Israeli business leaders to travel to Bahrain in next normalization step

A delegation of Israeli business leaders is due to visit Bahrain next month in a follow-up to the current visit to Jerusalem of a Bahraini interfaith group, said Rabbi Abraham Cooper, the associate dean of the Simon Wiesenthal Center which is the organizer of both initiatives.

Cooper, speaking to The Jerusalem Post at a dinner for the interfaith group, said: “The Bahrainis have approved it. It will be a Wiesenthal Center delegation. The idea is to establish some direct contacts, which are not political, but the idea is to start normal contacts.”

The interfaith group’s visit has sparked outrage among Palestinians and also back home in Bahrain.

Cooper termed the visit of the 24-member interfaith delegation, which began on Saturday and concluded on Wednesday, a “breakthrough.”

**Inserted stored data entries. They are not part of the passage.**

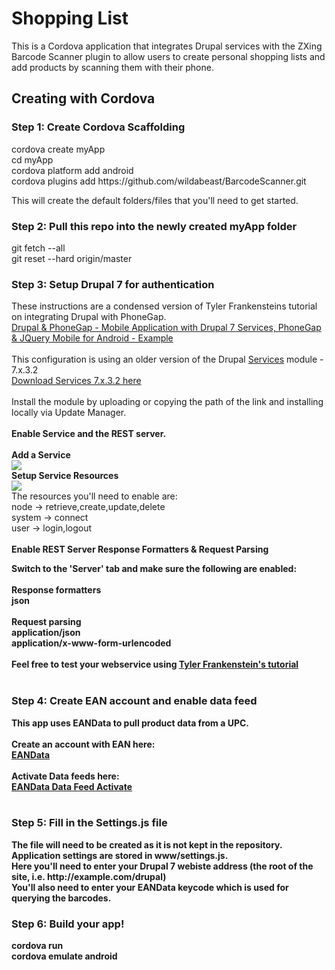 <html>
<h1>Shopping List</h1>
This is a Cordova application that integrates Drupal services with the ZXing Barcode Scanner plugin to allow users to create personal shopping lists and add products by scanning them with their phone.

<h2>Creating with Cordova</h2>

<h3> Step 1: Create Cordova Scaffolding</h3>
cordova create myApp<br>
cd myApp<br>
cordova platform add android<br>
cordova plugins add https://github.com/wildabeast/BarcodeScanner.git<br>

This will create the default folders/files that you'll need to get started.<br>


<h3> Step 2: Pull this repo into the newly created myApp folder</h3>
git fetch --all<br>
git reset --hard origin/master

<h3> Step 3: Setup Drupal 7 for authentication</h3>
These instructions are a condensed version of Tyler Frankensteins tutorial on integrating Drupal with PhoneGap. <br>
<a href="http://tylerfrankenstein.com/code/android-app-with-drupal-7-services-phonegap-and-jquery-mobile">Drupal & PhoneGap - Mobile Application with Drupal 7 Services, PhoneGap & JQuery Mobile for Android - Example</a><br><br>
This configuration is using an older version of the Drupal <a href="https://www.drupal.org/project/services">Services</a> module - 7.x.3.2<br>
<a href="http://ftp.drupal.org/files/projects/services-7.x-3.2.zip">Download Services 7.x.3.2 here</a><br><br>
Install the module by uploading or copying the path of the link and installing locally via Update Manager.<br><br>
<b>Enable Service and the REST server.</b><br><br>
<b>Add a Service</b><br><img src="http://tylerfrankenstein.com/sites/default/files/styles/large/public/services-add.png?itok=-GyCkC_l"><br>
<b>Setup Service Resources</b><br><img src="http://tylerfrankenstein.com/sites/default/files/styles/large/public/services-resources.png?itok=96Dl-y4g"><br>
The resources you'll need to enable are:<br>
node -> retrieve,create,update,delete<br>
system -> connect<br>
user -> login,logout<br><br>
<b>Enable REST Server Response Formatters & Request Parsing<b><br>

Switch to the 'Server' tab and make sure the following are enabled:<br><br>
<b>Response formatters</b><br>
json<Br><br>
<b>Request parsing</b><br>
application/json<Br>
application/x-www-form-urlencoded<Br><br>
Feel free to test your webservice using <a href="http://tylerfrankenstein.com/code/android-app-with-drupal-7-services-phonegap-and-jquery-mobile">Tyler Frankenstein's tutorial</a><br><br>
<h3> Step 4: Create EAN account and enable data feed</h3>
This app uses EANData to pull product data from a UPC. <br><br>Create an account with EAN here:<br>
<a href="http://eandata.com/">EANData</a><br><br>
Activate Data feeds here:<br>
<a href="http://eandata.com/feed">EANData Data Feed Activate</a><br><br>
<h3> Step 5: Fill in the Settings.js file</h3>
 <b>The file will need to be created as it is not kept in the repository.</b><br>
Application settings are stored in www/settings.js.<br>
Here you'll need to enter your Drupal 7 webiste address (the root of the site, i.e. http://example.com/drupal)<br>
You'll also need to enter your EANData keycode which is used for querying the barcodes.<br>
<h3> Step 6: Build your app!</h3>
cordova run<br> 
cordova emulate android<br>


</html>

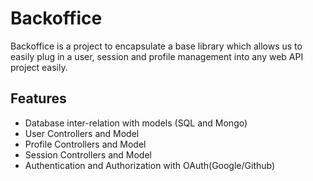 Backoffice
=============

Backoffice is a project to encapsulate a base library which allows us to easily plug in a user, session and profile management into any web API project easily.

Features
------------

- Database inter-relation with models (SQL and Mongo)
- User Controllers and Model
- Profile Controllers and Model
- Session Controllers and Model
- Authentication and Authorization with OAuth(Google/Github)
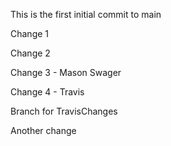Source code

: This is the first initial commit to main

Change 1

Change 2

Change 3 - Mason Swager

Change 4 - Travis

Branch for TravisChanges

Another change
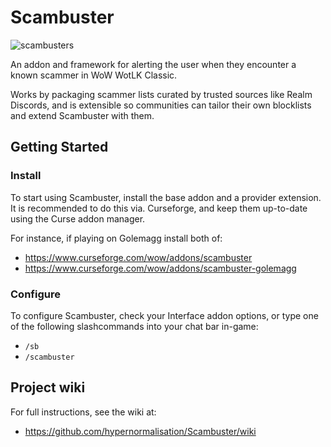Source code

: # Scambuster

![scambusters](https://user-images.githubusercontent.com/52763122/212459976-355a11cb-6a9f-40fa-bb5c-06c7da505a75.png)

An addon and framework for alerting the user when they encounter a known scammer in WoW WotLK Classic.

Works by packaging scammer lists curated by trusted sources like Realm Discords, and is extensible so communities can tailor their own blocklists and extend Scambuster with them.

## Getting Started

### Install

To start using Scambuster, install the base addon and a provider extension. It is recommended to do this via. Curseforge, and keep them up-to-date using the Curse addon manager.

For instance, if playing on Golemagg install both of:
- https://www.curseforge.com/wow/addons/scambuster
- https://www.curseforge.com/wow/addons/scambuster-golemagg

### Configure

To configure Scambuster, check your Interface addon options, or type one of the following slashcommands into your chat bar in-game:
- `/sb`
- `/scambuster`

## Project wiki

For full instructions, see the wiki at:
- https://github.com/hypernormalisation/Scambuster/wiki

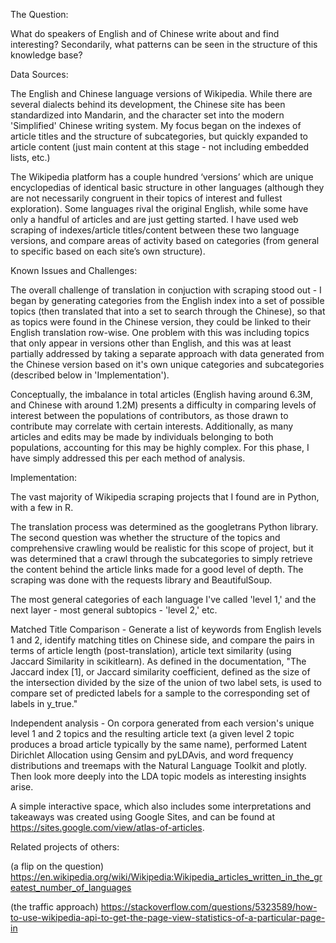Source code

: The Question:

What do speakers of English and of Chinese write about and find interesting?
Secondarily, what patterns can be seen in the structure of this knowledge base? 

Data Sources:

The English and Chinese language versions of Wikipedia.  While there are several dialects behind its development, the Chinese site has been standardized into Mandarin, and the character set into the modern 'Simplified' Chinese writing system.  My focus began on the indexes of article titles and the structure of subcategories, but quickly expanded to article content (just main content at this stage - not including embedded lists, etc.)

The Wikipedia platform has a couple hundred ‘versions’ which are unique encyclopedias of identical basic structure in other languages (although they are not necessarily congruent in their topics of interest and fullest exploration).  Some languages rival the original English, while some have only a handful of articles and are just getting started.  I have used web scraping of indexes/article titles/content between these two language versions, and compare areas of activity based on categories (from general to specific based on each site’s own structure).  

Known Issues and Challenges:

The overall challenge of translation in conjuction with scraping stood out - I began by generating categories from the English index into a set of possible topics (then translated that into a set to search through the Chinese), so that as topics were found in the Chinese version, they could be linked to their English translation row-wise.  One problem with this was including topics that only appear in versions other than English, and this was at least partially addressed by taking a separate approach with data generated from the Chinese version based on it's own unique categories and subcategories (described below in 'Implementation').

Conceptually, the imbalance in total articles (English having around 6.3M, and Chinese with around 1.2M) presents a difficulty in comparing levels of interest between the populations of contributors, as those drawn to contribute may correlate with certain interests.  Additionally, as many articles and edits may be made by individuals belonging to both populations, accounting for this may be highly complex.  For this phase, I have simply addressed this per each method of analysis.

Implementation:

The vast majority of Wikipedia scraping projects that I found are in Python, with a few in R.

The translation process was determined as the googletrans Python library.  The second question was whether the structure of the topics and comprehensive crawling would be realistic for this scope of project, but it was determined that a crawl through the subcategories to simply retrieve the content behind the article links made for a good level of depth.  The scraping was done with the requests library and BeautifulSoup.

The most general categories of each language I've called 'level 1,' and the next layer - most general subtopics - 'level 2,' etc.

Matched Title Comparison - Generate a list of keywords from English levels 1 and 2, identify matching titles on Chinese side, and compare the pairs in terms of article length (post-translation), article text similarity (using Jaccard Similarity in scikitlearn).  As defined in the documentation, "The Jaccard index [1], or Jaccard similarity coefficient, defined as the size of the intersection divided by the size of the union of two label sets, is used to compare set of predicted labels for a sample to the corresponding set of labels in y_true."

Independent analysis - On corpora generated from each version's unique level 1 and 2 topics and the resulting article text (a given level 2 topic produces a broad article typically by the same name), performed Latent Dirichlet Allocation using Gensim and pyLDAvis, and word frequency distributions and treemaps with the Natural Language Toolkit and plotly.  Then look more deeply into the LDA topic models as interesting insights arise.

A simple interactive space, which also includes some interpretations and takeaways was created using Google Sites, and can be found at https://sites.google.com/view/atlas-of-articles.

Related projects of others:

(a flip on the question) https://en.wikipedia.org/wiki/Wikipedia:Wikipedia_articles_written_in_the_greatest_number_of_languages

(the traffic approach) https://stackoverflow.com/questions/5323589/how-to-use-wikipedia-api-to-get-the-page-view-statistics-of-a-particular-page-in
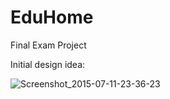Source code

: # EduHome
Final Exam Project

Initial design idea:

![Screenshot_2015-07-11-23-36-23](https://user-images.githubusercontent.com/54351577/147826376-4b0e3141-41fe-4202-89e2-ee88cfd8d530.png)
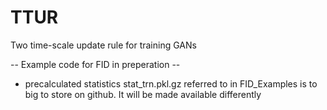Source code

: # TTUR
Two time-scale update rule for training GANs

-- Example code for FID in preperation --

- precalculated statistics stat_trn.pkl.gz referred to in FID_Examples is to big to store on github. It will be made available differently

The delegation included Christians, Sunnis, one Shi’ite, a Hindu leader, a Buddhist, a Sikh and others – all of them organized by the pro-monarchy NGO This is Bahrain. The vast majority of the delegation were expatriates who live in Bahrain, but it also included several native Bahrainis. Muslims comprised a minority of the delegation.

“This was not done under the radar. It was done openly by two NGO’s knowing full well it would generate controversy,” Cooper said. He says the delegation’s visit should be viewed as a follow-up of a pledge by King Hamad bin Isa al-Khalifa to him and Wiesenthal Center dean Marvin Hier who visited Manama last February to allow his subjects to travel to Israel freely.

The delegation made the trip to Jerusalem at an extremely volatile time and despite anger among Palestinians and in the Arab world over US recognition of Jerusalem as Israel’s capital.

Its members insist it was a non-political visit but their critics see it as paving the way for normalization between Israel and the Gulf states at the expense of the Palestinian cause. “We’d planned this many months ago. We’ll never let a political statement stop us. Politics changes but our mission to spread coexistence doesn’t change,” said Betsy Mathieson, the head of the group. She says the delegation is a reflection of how religions coexist in Bahrain and that This is Bahrain seeks to spread a message of peace worldwide.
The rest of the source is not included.